Over an 18 month period Keurboom managed to make about 99.5 million nuisance calls, with some people receiving repeat calls, sometimes on the same day and during unsociable hours. The company also hid its identity, making it harder for people to complain.
Companies can only make automated marketing calls to people if they have their specific consent. Keurboom did not have consent so was in breach of the law.
During its investigation into the company, the ICO issued seven information notices ordering Keurboom, which is registered in Dunstable, Bedfordshire, to provide information to the regulator. When it failed to comply, Keurboom and its director, Gregory Rudd, were prosecuted and fined at Luton Magistrates’ Court in April 2016.
Both Keurboom and Rudd pleaded guilty to failing to comply with an information notice, leading to Keurboom being fined £1,500 with £435.95 costs and a victim surcharge of £120. Rudd was fined £1,000 with costs of £435.95 and a victim surcharge of £100.

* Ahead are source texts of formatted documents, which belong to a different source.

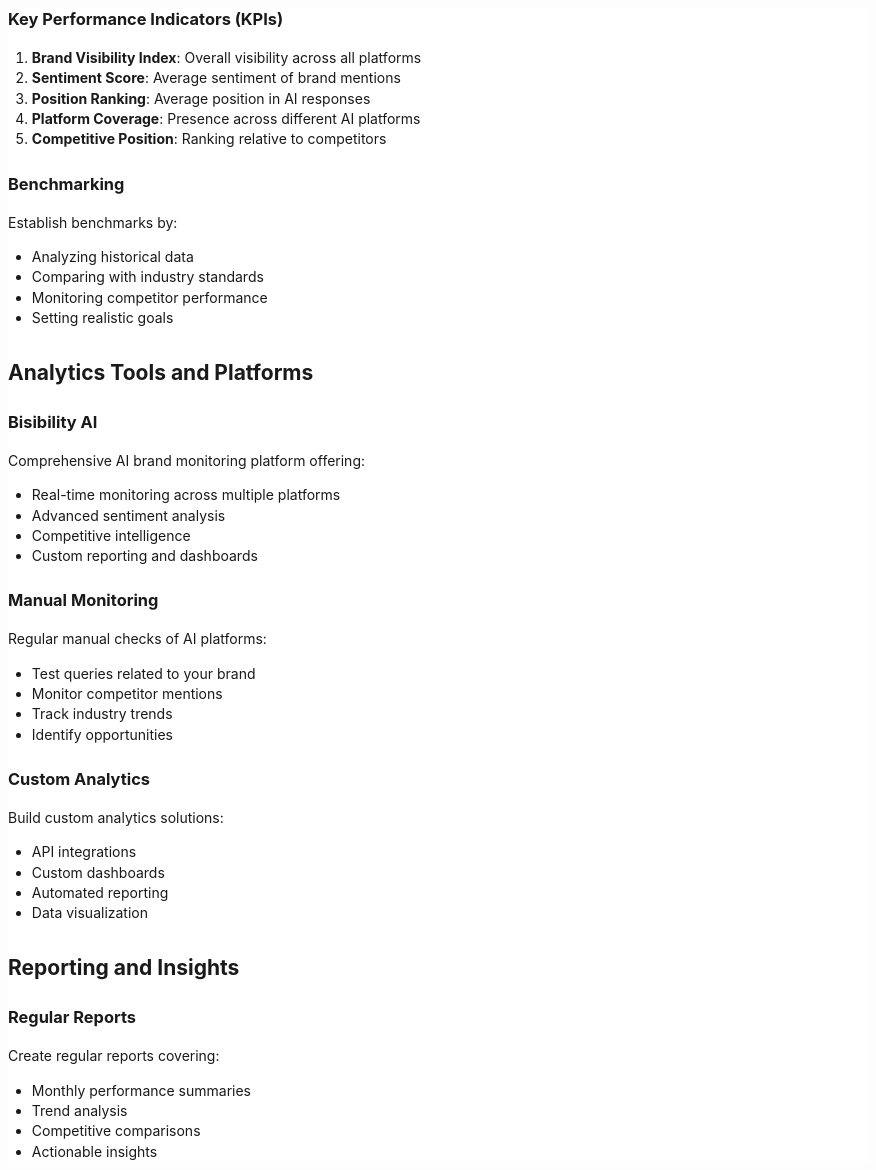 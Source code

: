 ### Key Performance Indicators (KPIs)

1. **Brand Visibility Index**: Overall visibility across all platforms
2. **Sentiment Score**: Average sentiment of brand mentions
3. **Position Ranking**: Average position in AI responses
4. **Platform Coverage**: Presence across different AI platforms
5. **Competitive Position**: Ranking relative to competitors

### Benchmarking

Establish benchmarks by:

* Analyzing historical data
* Comparing with industry standards
* Monitoring competitor performance
* Setting realistic goals

## Analytics Tools and Platforms

### Bisibility AI
Comprehensive AI brand monitoring platform offering:

* Real-time monitoring across multiple platforms
* Advanced sentiment analysis
* Competitive intelligence
* Custom reporting and dashboards

### Manual Monitoring
Regular manual checks of AI platforms:

* Test queries related to your brand
* Monitor competitor mentions
* Track industry trends
* Identify opportunities

### Custom Analytics
Build custom analytics solutions:

* API integrations
* Custom dashboards
* Automated reporting
* Data visualization

## Reporting and Insights

### Regular Reports
Create regular reports covering:

* Monthly performance summaries
* Trend analysis
* Competitive comparisons
* Actionable insights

Further investigations have now led to the record fine and Keurboom being placed in voluntary liquidation. The ICO has said that it is committed to recovering the fine by working with the liquidator and insolvency practitioners.

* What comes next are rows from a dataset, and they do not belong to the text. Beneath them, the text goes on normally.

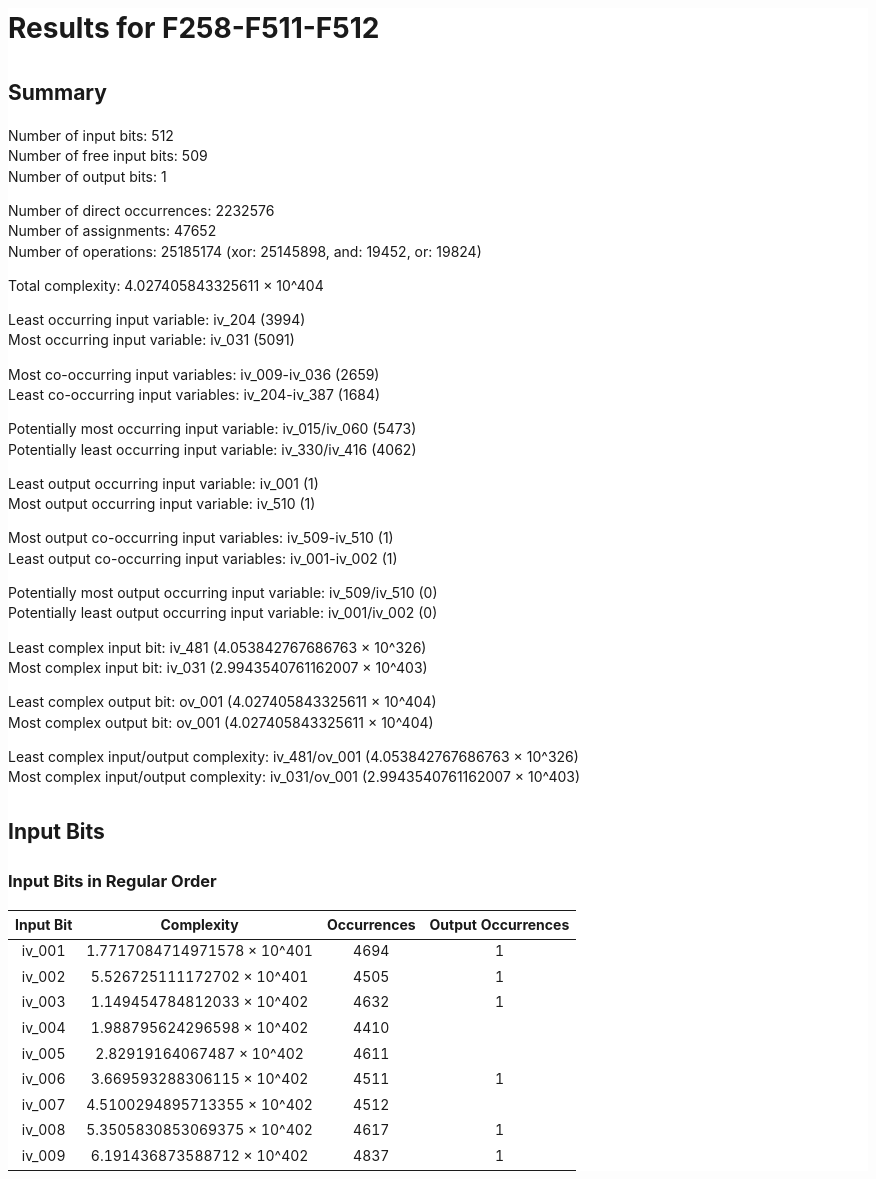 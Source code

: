 # Results for F258-F511-F512

## Summary

Number of input bits: 512  
Number of free input bits: 509  
Number of output bits: 1

Number of direct occurrences: 2232576  
Number of assignments: 47652  
Number of operations: 25185174
(xor: 25145898,
and: 19452,
or: 19824)

Total complexity: 4.027405843325611 × 10^404

Least occurring input variable: iv_204 (3994)  
Most occurring input variable: iv_031 (5091)

Most co-occurring input variables: iv_009-iv_036 (2659)  
Least co-occurring input variables: iv_204-iv_387 (1684)

Potentially most occurring input variable: iv_015/iv_060 (5473)  
Potentially least occurring input variable: iv_330/iv_416 (4062)

Least output occurring input variable: iv_001 (1)  
Most output occurring input variable: iv_510 (1)

Most output co-occurring input variables: iv_509-iv_510 (1)  
Least output co-occurring input variables: iv_001-iv_002 (1)

Potentially most output occurring input variable: iv_509/iv_510 (0)  
Potentially least output occurring input variable: iv_001/iv_002 (0)

Least complex input bit: iv_481 (4.053842767686763 × 10^326)  
Most complex input bit: iv_031 (2.9943540761162007 × 10^403)

Least complex output bit: ov_001 (4.027405843325611 × 10^404)  
Most complex output bit: ov_001 (4.027405843325611 × 10^404)

Least complex input/output complexity: iv_481/ov_001 (4.053842767686763 × 10^326)  
Most complex input/output complexity: iv_031/ov_001 (2.9943540761162007 × 10^403)

## Input Bits

### Input Bits in Regular Order

| Input Bit | Complexity | Occurrences | Output Occurrences |
|:---------:|:----------:|:-----------:|:------------------:|
| iv_001 | 1.7717084714971578 × 10^401 | 4694 | 1 |
| iv_002 | 5.526725111172702 × 10^401 | 4505 | 1 |
| iv_003 | 1.149454784812033 × 10^402 | 4632 | 1 |
| iv_004 | 1.988795624296598 × 10^402 | 4410 |  |
| iv_005 | 2.82919164067487 × 10^402 | 4611 |  |
| iv_006 | 3.669593288306115 × 10^402 | 4511 | 1 |
| iv_007 | 4.5100294895713355 × 10^402 | 4512 |  |
| iv_008 | 5.3505830853069375 × 10^402 | 4617 | 1 |
| iv_009 | 6.191436873588712 × 10^402 | 4837 | 1 |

Steve Eckerlsey, head of enforcement at the ICO said: “Keurboom showed scant regard for the rules, causing upset and distress to people unfortunate enough to be on the receiving end of one its 100million calls.

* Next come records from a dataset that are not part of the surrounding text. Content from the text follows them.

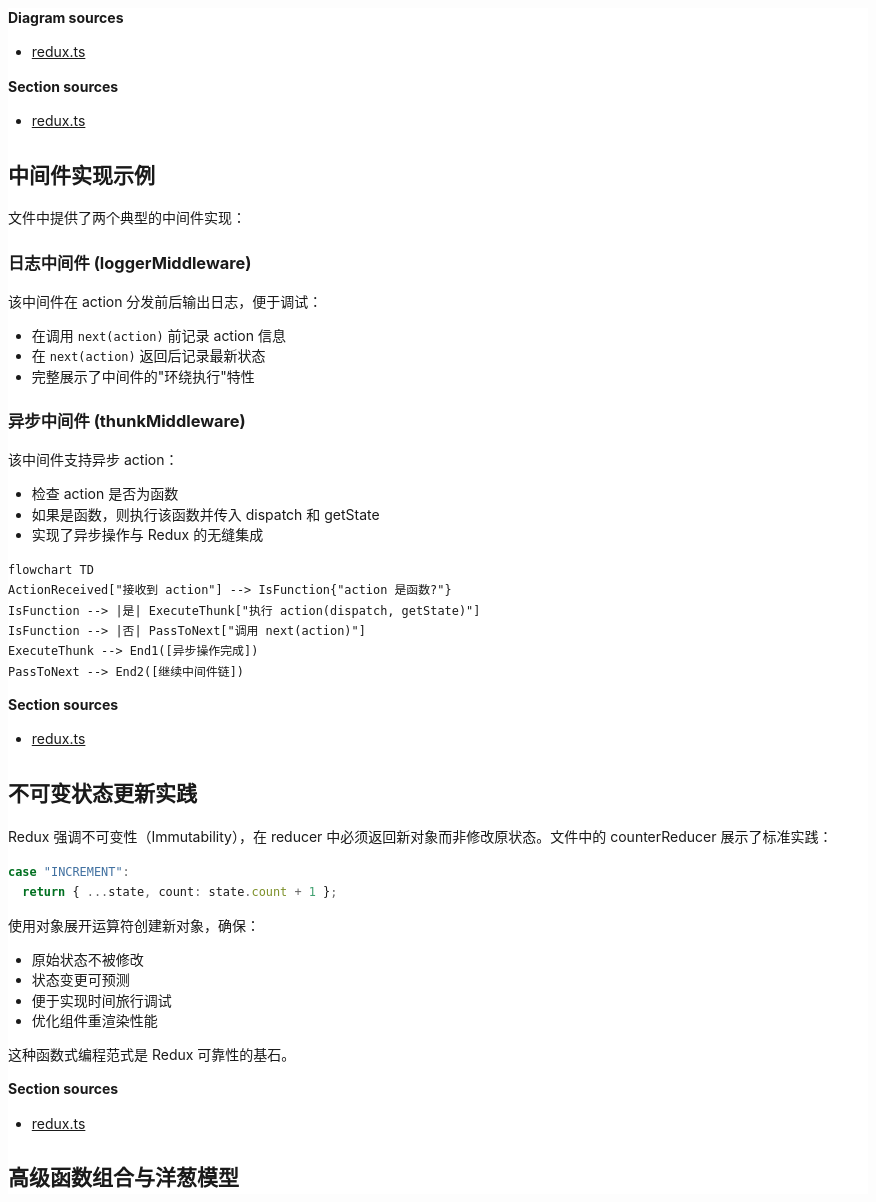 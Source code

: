 **Diagram sources**
- [redux.ts](file://src/redux/redux.ts#L85-L104)

**Section sources**
- [redux.ts](file://src/redux/redux.ts#L85-L104)

## 中间件实现示例

文件中提供了两个典型的中间件实现：

### 日志中间件 (loggerMiddleware)
该中间件在 action 分发前后输出日志，便于调试：
- 在调用 `next(action)` 前记录 action 信息
- 在 `next(action)` 返回后记录最新状态
- 完整展示了中间件的"环绕执行"特性

### 异步中间件 (thunkMiddleware)
该中间件支持异步 action：
- 检查 action 是否为函数
- 如果是函数，则执行该函数并传入 dispatch 和 getState
- 实现了异步操作与 Redux 的无缝集成

```mermaid
flowchart TD
ActionReceived["接收到 action"] --> IsFunction{"action 是函数?"}
IsFunction --> |是| ExecuteThunk["执行 action(dispatch, getState)"]
IsFunction --> |否| PassToNext["调用 next(action)"]
ExecuteThunk --> End1([异步操作完成])
PassToNext --> End2([继续中间件链])
```

**Section sources**
- [redux.ts](file://src/redux/redux.ts#L119-L127)

## 不可变状态更新实践

Redux 强调不可变性（Immutability），在 reducer 中必须返回新对象而非修改原状态。文件中的 counterReducer 展示了标准实践：

```typescript
case "INCREMENT":
  return { ...state, count: state.count + 1 };
```

使用对象展开运算符创建新对象，确保：
- 原始状态不被修改
- 状态变更可预测
- 便于实现时间旅行调试
- 优化组件重渲染性能

这种函数式编程范式是 Redux 可靠性的基石。

**Section sources**
- [redux.ts](file://src/redux/redux.ts#L146-L154)

## 高级函数组合与洋葱模型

“The unprecedented scale of its campaign and Keurboom’s failure to co-operate with our investigation has resulted in the largest fine issued by the Information Commissioner for nuisance calls.”
Mike Lordan, director of external affairs a the DMA (Direct Marketing Association), said: “We applaud the work of the Information Commissioner’s Office in their work against rogue marketers who do nothing for consumers and give the legitimate industry a bad name. We hope that in the future rogue marketers will face the real threat of prison when abusing consumers in this way, which will be an effective deterrent.”
In 2016/17, the ICO had its busiest year for nuisance calls issuing 23 companies a total of £1.923 million for nuisance marketing.
The previous record nuisance call fine was in February 2016, when the ICO fined Prodial, a lead generation company, £350,000 for making 46 million nuisance calls.